I live near Trenton NJ and am planning a club group ride on the Perkiomen Trail for October or early November. I'm considering Oct 17 as the leaves will still be on the trees, do you think this is this correct? I have Oct 3, 24, and 31 as other dates.

How much of the trail is macadem or is it all crushed cinder?

Earlier this year I rode from downtown Philadelphia and rode past Manayunk about 12 miles and turned around at some parking lot on the left. Just before the parking lot, the path went straight and to the parking lot you curved around to the left and up a small incline. It was a very open parking lot, little trees and no bathrooms. It almost looked like a commuters parking lot. A couple of miles before this towards Manayunk there was another parking lot down below on the left as I headed from the direction of Manayunk. This parking area had bathrooms. Where exactly was this last parking lot that we were at? Cross streets please so I can locate it on a map. Is it off the PA Tpk?
I'd like to park here and then continue. Isn't this the beginning of the Perkiomen Trail or close to it or is there a better area to park? From here, how far can I ride or should I ride? Are there any bathrooms beyond this on the Trail? Is there a good place to get off the trail to get something to eat, pizza, sandwiches, or drinks, snacks?
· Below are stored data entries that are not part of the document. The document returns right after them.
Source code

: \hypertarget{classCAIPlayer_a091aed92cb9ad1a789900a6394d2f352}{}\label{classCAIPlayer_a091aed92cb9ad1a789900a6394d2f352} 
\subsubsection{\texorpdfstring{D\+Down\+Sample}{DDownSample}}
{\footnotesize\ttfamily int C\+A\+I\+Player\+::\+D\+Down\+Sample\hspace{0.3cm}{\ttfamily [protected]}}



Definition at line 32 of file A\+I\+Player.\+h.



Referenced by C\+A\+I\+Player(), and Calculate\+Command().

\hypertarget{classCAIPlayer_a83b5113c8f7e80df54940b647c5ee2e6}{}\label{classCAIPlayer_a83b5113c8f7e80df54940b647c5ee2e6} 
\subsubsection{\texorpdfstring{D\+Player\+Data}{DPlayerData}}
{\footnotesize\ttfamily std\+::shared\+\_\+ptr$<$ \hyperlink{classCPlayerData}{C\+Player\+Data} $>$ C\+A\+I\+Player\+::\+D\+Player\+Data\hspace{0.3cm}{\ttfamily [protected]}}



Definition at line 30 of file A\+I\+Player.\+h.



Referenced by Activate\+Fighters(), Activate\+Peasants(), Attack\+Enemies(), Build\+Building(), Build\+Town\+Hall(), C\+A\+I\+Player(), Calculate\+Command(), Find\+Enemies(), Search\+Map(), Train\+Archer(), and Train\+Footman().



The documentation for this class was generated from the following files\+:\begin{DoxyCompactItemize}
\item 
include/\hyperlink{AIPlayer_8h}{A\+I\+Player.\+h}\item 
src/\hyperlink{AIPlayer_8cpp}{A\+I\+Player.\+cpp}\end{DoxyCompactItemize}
Please provide as much information as you can as this is all new to me.


----------



## SPlKE (Sep 10, 2007)

Hello Lawrence.

I'm a long-time and regular rider of the Schuylkill River Trail and sometimes the Perkiomen trail.

I made a thread about the trails that gets updated once in a while, but has some good links an info posted by people here during the past few years:

http://forums.roadbikereview.com/showthread.php?t=107566

Also, here's a direct link to the Montgomery County web site's page about the Perkiomen Trail:

http://trails.montcopa.org/trails/cwp/view,a,1455,q,59249,trailsNav,|.asp


----------